Scan the entries below and count the lines holding the string "come". Supply only the number.

____________________

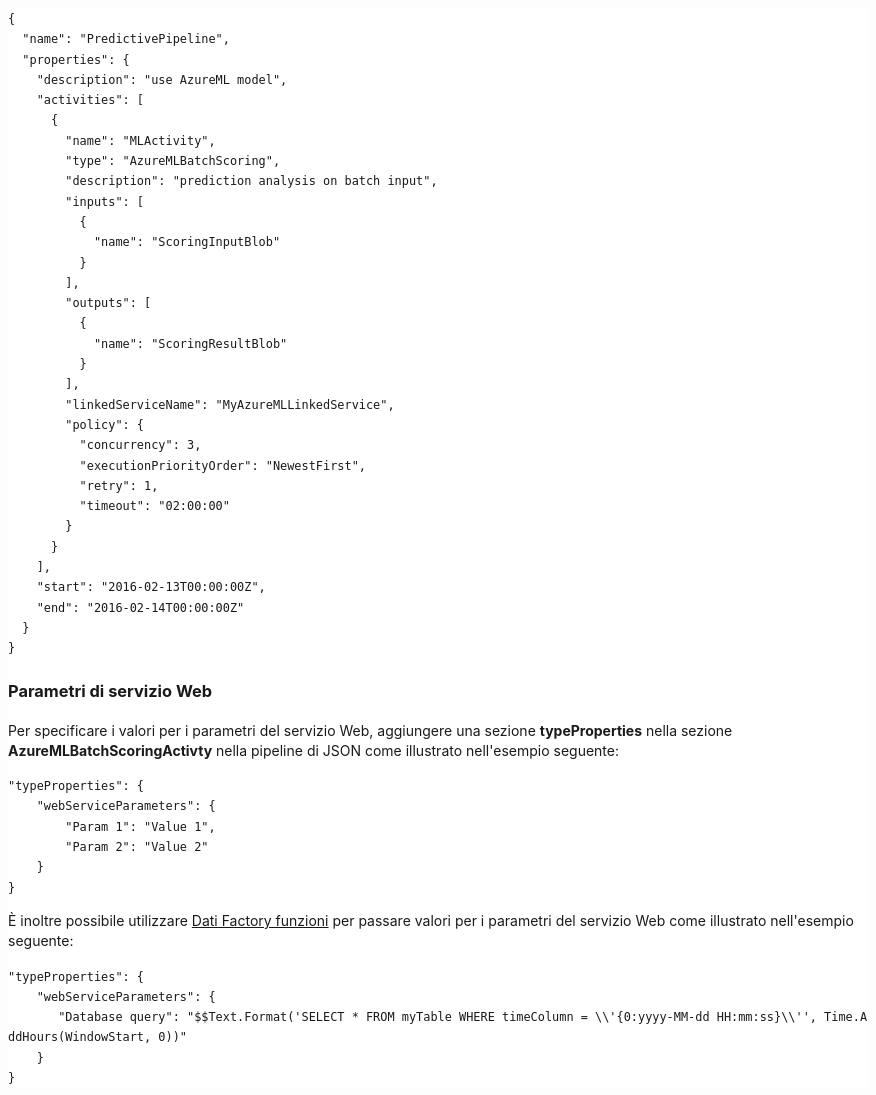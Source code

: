     {
      "name": "PredictivePipeline",
      "properties": {
        "description": "use AzureML model",
        "activities": [
          {
            "name": "MLActivity",
            "type": "AzureMLBatchScoring",
            "description": "prediction analysis on batch input",
            "inputs": [
              {
                "name": "ScoringInputBlob"
              }
            ],
            "outputs": [
              {
                "name": "ScoringResultBlob"
              }
            ],
            "linkedServiceName": "MyAzureMLLinkedService",
            "policy": {
              "concurrency": 3,
              "executionPriorityOrder": "NewestFirst",
              "retry": 1,
              "timeout": "02:00:00"
            }
          }
        ],
        "start": "2016-02-13T00:00:00Z",
        "end": "2016-02-14T00:00:00Z"
      }
    }

### <a name="web-service-parameters"></a>Parametri di servizio Web
Per specificare i valori per i parametri del servizio Web, aggiungere una sezione **typeProperties** nella sezione **AzureMLBatchScoringActivty** nella pipeline di JSON come illustrato nell'esempio seguente: 

    "typeProperties": {
        "webServiceParameters": {
            "Param 1": "Value 1",
            "Param 2": "Value 2"
        }
    }


È inoltre possibile utilizzare [Dati Factory funzioni](https://msdn.microsoft.com/library/dn835056.aspx) per passare valori per i parametri del servizio Web come illustrato nell'esempio seguente:

    "typeProperties": {
        "webServiceParameters": {
           "Database query": "$$Text.Format('SELECT * FROM myTable WHERE timeColumn = \\'{0:yyyy-MM-dd HH:mm:ss}\\'', Time.AddHours(WindowStart, 0))"
        }
    }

____________________

- Response below -
2